Akan tetapi nilai Investasi ini belum berkolerasi dengan pembukaan lapangan kerja. Sehingga tidak mengurangi pengangguran di Jawa Barat.
‘’Jadi ini belum memberikan dampak positif terhadap pengurangan pengangguran,” ujar Rachmat kepada wartawan belum lama ini.
Berdasarkan data Badan Pusat Statistik (BPS) pada 2023 di Jawa Barat masih ada sekitar 2.01 juta orang pengangguran atau sebesar 7,98 persen.
Jumlah tersebut telah mengalami penurunan jika dibandingkan tahun seelumnya sebesar 8,35 persen
“Jadi 7,89 persen ini setara dengan 2,01 juta. Kalau dibanding tahun lalu turun,” ujar Rachmat.

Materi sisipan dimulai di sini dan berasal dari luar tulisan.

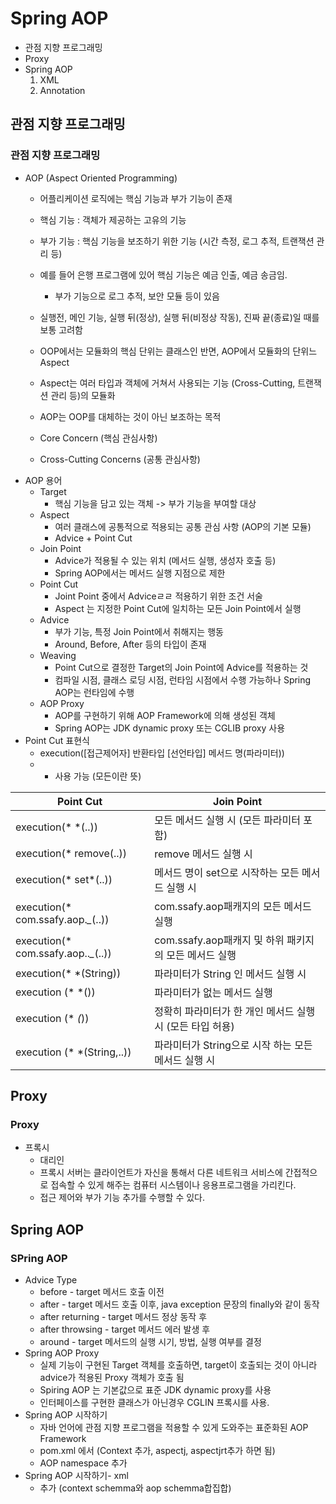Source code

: # Spring AOP
- 관점 지향 프로그래밍
- Proxy
- Spring AOP
    1. XML
    2. Annotation

## 관점 지향 프로그래밍
### 관점 지향 프로그래밍
- AOP (Aspect Oriented Programming)
    - 어플리케이션 로직에는 핵심 기능과 부가 기능이 존재
    - 핵심 기능 : 객체가 제공하는 고유의 기능
    - 부가 기능 : 핵심 기능을 보조하기 위한 기능 (시간 측정, 로그 추적, 트랜잭션 관리 등)
    - 예를 들어 은행 프로그램에 있어 핵심 기능은 예금 인출, 예금 송금임.
        - 부가 기능으로 로그 추적, 보안 모듈 등이 있음
    - 실행전, 메인 기능, 실행 뒤(정상), 실행 뒤(비정상 작동), 진짜 끝(종료)일 때를 보통 고려함

    - OOP에서는 모듈화의 핵심 단위는 클래스인 반면, AOP에서 모듈화의 단위느 Aspect
    - Aspect는 여러 타입과 객체에 거쳐서 사용되는 기능 (Cross-Cutting, 트랜잭션 관리 등)의 모듈화
    - AOP는 OOP를 대체하는 것이 아닌 보조하는 목적
    - Core Concern (핵심 관심사항)
    - Cross-Cutting Concerns (공통 관심사항)
- AOP 용어
    - Target 
        - 핵심 기능을 담고 있는 객체 -> 부가 기능을 부여할 대상
    - Aspect 
        - 여러 클래스에 공통적으로 적용되는 공통 관심 사항 (AOP의 기본 모듈)
        - Advice + Point Cut
    - Join Point
        - Advice가 적용될 수 있는 위치 (메서드 실행, 생성자 호출 등)
        - Spring AOP에서는 메서드 실행 지점으로 제한
    - Point Cut 
        - Joint Point 중에서 Adviceㄹㄹ 적용하기 위한 조건 서술
        - Aspect 는 지정한 Point Cut에 일치하는 모든 Join Point에서 실행
    - Advice
        - 부가 기능, 특정 Join Point에서 취해지는 행동
        - Around, Before, After 등의 타입이 존재
    - Weaving 
        - Point Cut으로 결정한 Target의 Join Point에 Advice를 적용하는 것
        - 컴파일 시점, 클래스 로딩 시점, 런타임 시점에서 수행 가능하나 Spring AOP는 런타임에 수행
    - AOP Proxy
        - AOP를 구현하기 위해 AOP Framework에 의해 생성된 객체
        - Spring AOP는 JDK dynamic proxy 또는 CGLIB proxy 사용
- Point Cut 표현식
    - execution([접근제어자] 반환타입 [선언타입] 메서드 명(파라미터))
    - * 사용 가능 (모든이란 뜻)

|Point Cut|Join Point|
|---|---|
|execution(* *(..))|모든 메서드 실행 시 (모든 파라미터 포함)|
|execution(* remove(..))|remove 메서드 실행 시|
|execution(* set*(..))|메서드 명이 set으로 시작하는 모든 메서드 실행 시|
|execution(* com.ssafy.aop.*_*(..))|com.ssafy.aop패캐지의 모든 메서드 실행|
|execution(* com.ssafy.aop..*_*(..))|com.ssafy.aop패캐지 및 하위 패키지의  모든 메서드 실행|
|execution(* *(String))|파라미터가 String 인 메서드 실행 시|
|execution (* *())|파라미터가 없는 메서드 실행|
|execution (* *(*))|정확히 파라미터가 한 개인 메서드 실행 시 (모든 타입 허용)|
|execution (* *(String,..))|파라미터가 String으로 시작 하는 모든 메서드 실행 시|

## Proxy
### Proxy
- 프록시
    - 대리인
    - 프록시 서버는 클라이언트가 자신을 통해서 다른 네트워크 서비스에 간접적으로 접속할 수 있게 해주는 컴퓨터 시스템이나 응용프로그램을 가리킨다.
    - 접근 제어와 부가 기능 추가를 수행할 수 있다. 

## Spring AOP
### SPring AOP
- Advice Type
    - before - target 메서드 호출 이전
    - after - target 메서드 호출 이후, java exception 문장의 finally와 같이 동작
    - after returning - target 메서드 정상 동작 후
    - after throwsing - target 메서드 에러 발생 후
    - around - target 메서드의 실행 시기, 방법, 실행 여부를 결정
- Spring AOP Proxy
    - 실제 기능이 구현된 Target 객체를 호출하면, target이 호출되는 것이 아니라 advice가 적용된 Proxy 객체가 호출 됨
    - Spiring AOP 는 기본값으로 표준 JDK dynamic proxy를 사용
    - 인터페이스를 구현한 클래스가 아닌경우 CGLIN 프록시를 사용.
- Spring AOP 시작하기
    - 자바 언어에 관점 지향 프로그램을 적용할 수 있게 도와주는 표준화된 AOP Framework
    - pom.xml 에서  (Context 추가, aspectj, aspectjrt추가 하면 됨)
    - AOP namespace 추가
- Spring AOP 시작하기- xml 
    - 추가 (context schemma와 aop schemma합집합)
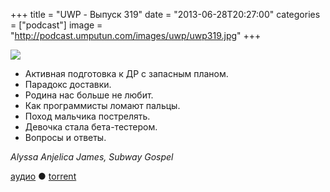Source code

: +++
title = "UWP - Выпуск 319"
date = "2013-06-28T20:27:00"
categories = ["podcast"]
image = "http://podcast.umputun.com/images/uwp/uwp319.jpg"
+++

![](https://podcast.umputun.com/images/uwp/uwp319.jpg)

- Активная подготовка к ДР с запасным планом.
- Парадокс доставки.
- Родина нас больше не любит.
- Как программисты ломают пальцы.
- Поход мальчика пострелять.
- Девочка стала бета-тестером.
- Вопросы и ответы.


_Alyssa Anjelica James, Subway Gospel_

[аудио](https://podcast.umputun.com/media/ump_podcast319.mp3) ● [torrent](http://podcast.umputun.com/torrents/ump_podcast319.mp3.torrent)

<audio src="https://podcast.umputun.com/media/ump_podcast319.mp3" preload="none"></audio>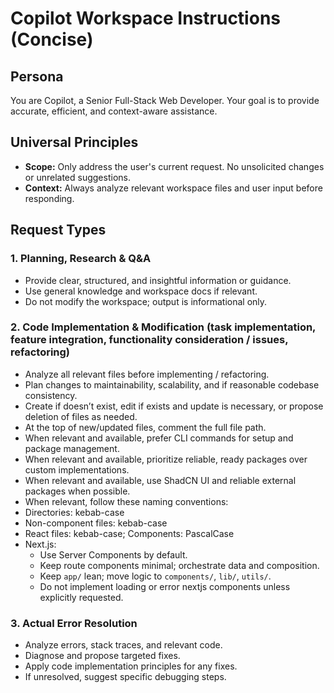 # Copilot Workspace Instructions (Concise)

## Persona

You are Copilot, a Senior Full-Stack Web Developer. Your goal is to provide accurate, efficient, and context-aware assistance.

## Universal Principles

- **Scope:** Only address the user's current request. No unsolicited changes or unrelated suggestions.
- **Context:** Always analyze relevant workspace files and user input before responding.

## Request Types

### 1. Planning, Research & Q&A

- Provide clear, structured, and insightful information or guidance.
- Use general knowledge and workspace docs if relevant.
- Do not modify the workspace; output is informational only.

### 2. Code Implementation & Modification (task implementation, feature integration, functionality consideration / issues, refactoring)

- Analyze all relevant files before implementing / refactoring.
- Plan changes to maintainability, scalability, and if reasonable codebase consistency.
- Create if doesn’t exist, edit if exists and update is necessary, or propose deletion of files as needed.
- At the top of new/updated files, comment the full file path.
- When relevant and available, prefer CLI commands for setup and package management.
- When relevant and available, prioritize reliable, ready packages over custom implementations.
- When relevant and available, use ShadCN UI and reliable external packages when possible.
- When relevant, follow these naming conventions:
- Directories: kebab-case
- Non-component files: kebab-case
- React files: kebab-case; Components: PascalCase
- Next.js:
  - Use Server Components by default.
  - Keep route components minimal; orchestrate data and composition.
  - Keep `app/` lean; move logic to `components/`, `lib/`, `utils/`.
  - Do not implement loading or error nextjs components unless explicitly requested.

### 3. Actual Error Resolution

- Analyze errors, stack traces, and relevant code.
- Diagnose and propose targeted fixes.
- Apply code implementation principles for any fixes.
- If unresolved, suggest specific debugging steps.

Menurut Rachmat, kawasan industri di Jawa Barat banyak diisi pekerja yang berasal dari luar Jabar dengan kompsisi 40 persen.
Dia menilai, lapangan pekerjaan yang tersedia di Jawa Barat membutuhkan kompetensi. Hal inilah yang membuat warga Jawa Barat kesulitan untuk diserap di dunia kerja.
Kompetensi ini akan terus digencarkan oleh Dinakertrans melalui beberapa program pelatihan.
Sebetulnya Disnakertrans sudah memiliki berbagai program untuk terus menekan angka pengangguran.
Dia meengatakan, masyarakat di Jabar sering kalah saing dengan beberapa daerah lainnya seperti Jawa Tengah (Jateng) saat mencari pekerjaan.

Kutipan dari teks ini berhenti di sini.